> Problem description:
Your task is to copy the stretch of lines in the records below that begins with the line containing "- **Amplify**: To deploy the web application." and ends with the line containing "## Incorporation of GPT in HealthCare System", exactly as written, with nothing added.

> Provided records:
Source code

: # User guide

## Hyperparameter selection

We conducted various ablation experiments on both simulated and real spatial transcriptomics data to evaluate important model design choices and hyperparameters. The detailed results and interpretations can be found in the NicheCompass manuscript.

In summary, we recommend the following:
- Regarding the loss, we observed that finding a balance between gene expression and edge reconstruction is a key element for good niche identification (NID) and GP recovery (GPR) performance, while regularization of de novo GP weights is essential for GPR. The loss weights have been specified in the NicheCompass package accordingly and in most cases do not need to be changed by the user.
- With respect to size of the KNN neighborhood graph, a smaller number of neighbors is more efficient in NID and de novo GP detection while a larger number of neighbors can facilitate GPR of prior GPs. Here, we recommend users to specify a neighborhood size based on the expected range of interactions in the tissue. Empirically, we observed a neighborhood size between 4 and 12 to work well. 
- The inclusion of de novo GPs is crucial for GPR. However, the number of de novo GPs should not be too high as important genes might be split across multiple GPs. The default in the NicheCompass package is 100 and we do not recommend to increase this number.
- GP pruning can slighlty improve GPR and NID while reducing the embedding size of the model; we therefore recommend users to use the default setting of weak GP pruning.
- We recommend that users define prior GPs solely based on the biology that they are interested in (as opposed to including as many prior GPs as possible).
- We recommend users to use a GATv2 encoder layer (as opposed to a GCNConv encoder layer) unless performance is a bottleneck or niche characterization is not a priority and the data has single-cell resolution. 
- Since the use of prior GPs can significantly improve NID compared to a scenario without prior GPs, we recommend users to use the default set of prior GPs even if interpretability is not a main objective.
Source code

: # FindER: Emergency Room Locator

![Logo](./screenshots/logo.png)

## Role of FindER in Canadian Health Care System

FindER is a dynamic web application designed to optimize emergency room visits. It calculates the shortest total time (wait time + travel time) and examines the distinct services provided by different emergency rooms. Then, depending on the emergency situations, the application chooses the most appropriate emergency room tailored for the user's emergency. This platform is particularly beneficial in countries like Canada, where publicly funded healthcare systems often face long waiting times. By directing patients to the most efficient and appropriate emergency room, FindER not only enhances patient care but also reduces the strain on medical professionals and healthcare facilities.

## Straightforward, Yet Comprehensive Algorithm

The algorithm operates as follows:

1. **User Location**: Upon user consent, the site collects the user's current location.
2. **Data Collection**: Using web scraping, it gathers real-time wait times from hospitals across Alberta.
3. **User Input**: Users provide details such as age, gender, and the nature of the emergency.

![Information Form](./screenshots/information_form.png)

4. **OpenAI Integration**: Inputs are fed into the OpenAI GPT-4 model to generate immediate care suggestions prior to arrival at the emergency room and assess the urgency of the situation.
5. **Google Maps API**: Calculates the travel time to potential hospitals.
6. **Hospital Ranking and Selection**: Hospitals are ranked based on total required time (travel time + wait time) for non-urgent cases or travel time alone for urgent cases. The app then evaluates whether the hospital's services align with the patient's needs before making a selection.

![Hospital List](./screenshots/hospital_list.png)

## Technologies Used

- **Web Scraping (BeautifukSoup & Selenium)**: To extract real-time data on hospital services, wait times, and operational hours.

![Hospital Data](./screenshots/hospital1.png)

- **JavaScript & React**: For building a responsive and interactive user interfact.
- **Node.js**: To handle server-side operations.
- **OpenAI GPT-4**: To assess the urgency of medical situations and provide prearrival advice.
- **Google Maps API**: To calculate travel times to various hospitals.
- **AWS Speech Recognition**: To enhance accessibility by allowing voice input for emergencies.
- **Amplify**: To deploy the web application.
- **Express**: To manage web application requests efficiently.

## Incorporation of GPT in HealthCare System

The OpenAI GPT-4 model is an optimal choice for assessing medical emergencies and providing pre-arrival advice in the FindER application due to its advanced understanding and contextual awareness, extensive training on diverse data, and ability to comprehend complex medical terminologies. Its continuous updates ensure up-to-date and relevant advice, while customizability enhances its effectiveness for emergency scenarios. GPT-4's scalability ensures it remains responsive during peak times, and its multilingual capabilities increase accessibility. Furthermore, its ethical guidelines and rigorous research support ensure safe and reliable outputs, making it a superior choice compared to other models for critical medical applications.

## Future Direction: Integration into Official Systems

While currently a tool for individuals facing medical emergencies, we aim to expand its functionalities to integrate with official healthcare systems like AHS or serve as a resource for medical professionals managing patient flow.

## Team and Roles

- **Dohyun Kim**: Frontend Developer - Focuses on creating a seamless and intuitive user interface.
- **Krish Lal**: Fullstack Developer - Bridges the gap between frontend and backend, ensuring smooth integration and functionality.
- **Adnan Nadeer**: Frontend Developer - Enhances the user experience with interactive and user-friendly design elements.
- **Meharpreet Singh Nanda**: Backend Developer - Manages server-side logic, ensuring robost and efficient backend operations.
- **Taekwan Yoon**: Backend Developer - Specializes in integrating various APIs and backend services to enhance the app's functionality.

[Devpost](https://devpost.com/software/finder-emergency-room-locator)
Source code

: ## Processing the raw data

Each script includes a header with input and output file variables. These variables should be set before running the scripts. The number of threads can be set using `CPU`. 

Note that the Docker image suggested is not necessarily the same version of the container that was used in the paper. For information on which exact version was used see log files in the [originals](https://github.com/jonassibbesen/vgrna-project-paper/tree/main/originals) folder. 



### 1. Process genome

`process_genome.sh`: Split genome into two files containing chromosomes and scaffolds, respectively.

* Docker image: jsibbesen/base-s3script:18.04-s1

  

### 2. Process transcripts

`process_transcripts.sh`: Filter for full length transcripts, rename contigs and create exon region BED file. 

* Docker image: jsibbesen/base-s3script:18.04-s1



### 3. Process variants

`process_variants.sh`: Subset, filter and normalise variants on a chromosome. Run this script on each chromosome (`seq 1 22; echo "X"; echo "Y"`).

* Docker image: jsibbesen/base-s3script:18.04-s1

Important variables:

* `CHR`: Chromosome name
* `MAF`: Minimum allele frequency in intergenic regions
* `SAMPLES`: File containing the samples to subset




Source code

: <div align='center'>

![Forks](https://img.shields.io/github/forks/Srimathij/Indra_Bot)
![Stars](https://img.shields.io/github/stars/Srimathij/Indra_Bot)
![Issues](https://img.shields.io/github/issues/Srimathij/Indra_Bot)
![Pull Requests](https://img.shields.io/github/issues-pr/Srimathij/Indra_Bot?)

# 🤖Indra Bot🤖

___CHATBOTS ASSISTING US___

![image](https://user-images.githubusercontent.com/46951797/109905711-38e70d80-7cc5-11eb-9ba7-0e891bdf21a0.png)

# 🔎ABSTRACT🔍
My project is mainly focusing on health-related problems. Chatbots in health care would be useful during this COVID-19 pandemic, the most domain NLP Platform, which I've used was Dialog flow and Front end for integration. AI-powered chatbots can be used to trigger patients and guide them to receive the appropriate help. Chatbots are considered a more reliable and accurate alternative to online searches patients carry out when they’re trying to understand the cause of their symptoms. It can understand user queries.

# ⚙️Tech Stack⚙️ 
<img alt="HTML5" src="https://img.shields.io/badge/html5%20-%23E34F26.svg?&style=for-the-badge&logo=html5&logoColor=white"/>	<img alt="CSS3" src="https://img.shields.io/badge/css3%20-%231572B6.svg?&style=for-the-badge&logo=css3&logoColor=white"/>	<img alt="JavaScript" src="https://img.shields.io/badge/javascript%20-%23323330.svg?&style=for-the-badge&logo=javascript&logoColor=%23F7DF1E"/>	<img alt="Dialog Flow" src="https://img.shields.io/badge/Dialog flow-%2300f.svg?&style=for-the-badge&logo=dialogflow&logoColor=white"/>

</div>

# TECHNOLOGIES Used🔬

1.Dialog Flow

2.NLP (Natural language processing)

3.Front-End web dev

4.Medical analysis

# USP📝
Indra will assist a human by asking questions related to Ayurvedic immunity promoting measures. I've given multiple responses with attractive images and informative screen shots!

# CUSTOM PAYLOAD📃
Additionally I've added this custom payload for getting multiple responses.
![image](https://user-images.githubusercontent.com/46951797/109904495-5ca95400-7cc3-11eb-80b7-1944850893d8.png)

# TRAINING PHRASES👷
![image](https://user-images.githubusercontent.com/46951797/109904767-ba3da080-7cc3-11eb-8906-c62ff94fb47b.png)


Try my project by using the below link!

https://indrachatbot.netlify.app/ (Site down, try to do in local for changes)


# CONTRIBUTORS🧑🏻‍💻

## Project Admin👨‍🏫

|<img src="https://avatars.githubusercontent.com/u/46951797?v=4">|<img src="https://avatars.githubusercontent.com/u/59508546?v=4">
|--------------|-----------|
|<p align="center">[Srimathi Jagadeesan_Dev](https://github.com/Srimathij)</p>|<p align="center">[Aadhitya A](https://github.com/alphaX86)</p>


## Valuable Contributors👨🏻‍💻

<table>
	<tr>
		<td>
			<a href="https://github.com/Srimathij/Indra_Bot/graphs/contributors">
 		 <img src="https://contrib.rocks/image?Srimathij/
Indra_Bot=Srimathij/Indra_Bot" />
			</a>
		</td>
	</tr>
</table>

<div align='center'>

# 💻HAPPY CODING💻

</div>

> Exercise solution:
- **Amplify**: To deploy the web application.
- **Express**: To manage web application requests efficiently.

## Incorporation of GPT in HealthCare System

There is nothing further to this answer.